- The 'India Organic' certification mark.
- Certifying agency: APEDA
- Effective since: 2002
- Product category: Organic food
- Legal status: Advisory

= India Organic =

India Organic is a certification mark for organically farmed food products manufactured in India. The certification mark certifies that an organic food product confirms to the National Standards for Organic Products established in 2000.

Those standards ensures that the product or the raw materials used in the product were grown through organic farming, without the use of chemical fertilizers, pesticides, or induced hormones. The certification is issued by testing centres accredited by the Agricultural and Processed Food Products Export Development Authority (APEDA) under the National Program for Organic Production of the Government of India.

Even though the standards are in effect since 2000, the certification scheme and hence the certification mark came into existence in 2002.

==Jaivik Bharat==
Just like green & red dots on products to signify if they are vegetarian or non-vegetarian, the Food Safety and Standards Authority of India (FSSAI) in December 2017, introduced the Jaivik Bharat logo to help customers identify authentic organic food.

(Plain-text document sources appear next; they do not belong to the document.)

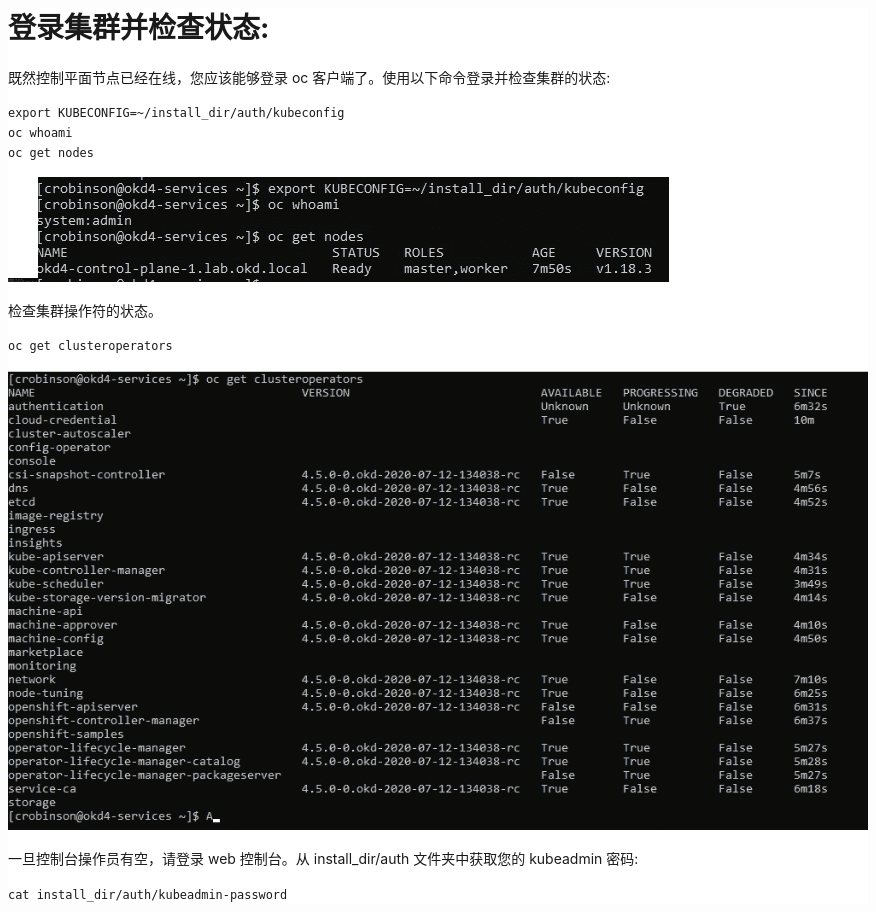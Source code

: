 # 登录集群并检查状态:

既然控制平面节点已经在线，您应该能够登录 oc 客户端了。使用以下命令登录并检查集群的状态:

```
export KUBECONFIG=~/install_dir/auth/kubeconfig
oc whoami
oc get nodes
```

![](img/a0505acc7f7aefcd92cfcf5862730639.png)![](img/f9f818870f59af12b12b09067b3f8338.png)

检查集群操作符的状态。

```
oc get clusteroperators
```

![](img/f3392b4e35383f9b637f7b5f0830dc52.png)

一旦控制台操作员有空，请登录 web 控制台。从 install_dir/auth 文件夹中获取您的 kubeadmin 密码:

```
cat install_dir/auth/kubeadmin-password
```
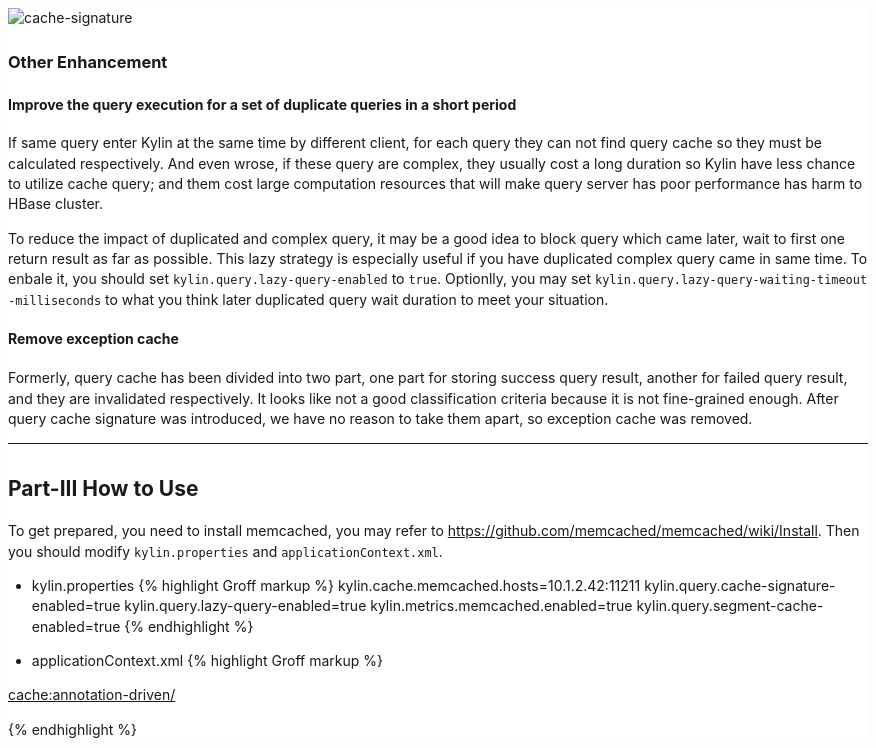 ![cache-signature](/images/blog/refine-query-cache/cache-signature.png)

### Other Enhancement

#### Improve the query execution for a set of duplicate queries in a short period

If same query enter Kylin at the same time by different client, for each query they can not find query cache so they must be calculated respectively. And even wrose, if these query are complex, they usually cost a long duration so Kylin have less chance to utilize cache query; and them cost large computation resources that will make query server has poor performance has harm to HBase cluster.

To reduce the impact of duplicated and complex query, it may be a good idea to block query which came later, wait to first one return result as far as possible. This lazy strategy is especially useful if you have duplicated complex query came in same time. To enbale it, you should set `kylin.query.lazy-query-enabled` to `true`. Optionlly, you may set `kylin.query.lazy-query-waiting-timeout-milliseconds` to what you think later duplicated query wait duration to meet your situation.


#### Remove exception cache
Formerly, query cache has been divided into two part, one part for storing success query result, another for failed query result, and they are invalidated respectively. It looks like not a good classification criteria because it is not fine-grained enough. After query cache signature was introduced, we have no reason to take them apart, so exception cache was removed.

----

## Part-III How to Use

To get prepared, you need to install memcached, you may refer to https://github.com/memcached/memcached/wiki/Install. Then you should modify `kylin.properties` and `applicationContext.xml`.

- kylin.properties
{% highlight Groff markup %}
kylin.cache.memcached.hosts=10.1.2.42:11211
kylin.query.cache-signature-enabled=true
kylin.query.lazy-query-enabled=true
kylin.metrics.memcached.enabled=true
kylin.query.segment-cache-enabled=true
{% endhighlight %}

- applicationContext.xml
{% highlight Groff markup %}

<cache:annotation-driven/>

<bean id="ehcache" class="org.springframework.cache.ehcache.EhCacheManagerFactoryBean"
      p:configLocation="classpath:ehcache-test.xml" p:shared="true"/>

<bean id="remoteCacheManager" class="org.apache.kylin.cache.cachemanager.MemcachedCacheManager"/>
<bean id="localCacheManager" class="org.apache.kylin.cache.cachemanager.InstrumentedEhCacheCacheManager"
      p:cacheManager-ref="ehcache"/>
<bean id="cacheManager" class="org.apache.kylin.cache.cachemanager.RemoteLocalFailOverCacheManager"/>

<bean id="memcachedCacheConfig" class="org.apache.kylin.cache.memcached.MemcachedCacheConfig">
    <property name="timeout" value="500"/>
    <property name="hosts" value="${kylin.cache.memcached.hosts}"/>
</bean>
{% endhighlight %}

Food safety regulator FSSAI has permitted small organic producers, having an annual turnover of over Rs 12 lakh, to sell their produce directly to end consumers without certification till April 2020, but can not use 'Jaivik Bharat logo' on their products.
Organizations are encouraging government to promote the Jaivik Bharat logo and certification process to make organic food more trustworthy and easy to recognize in India.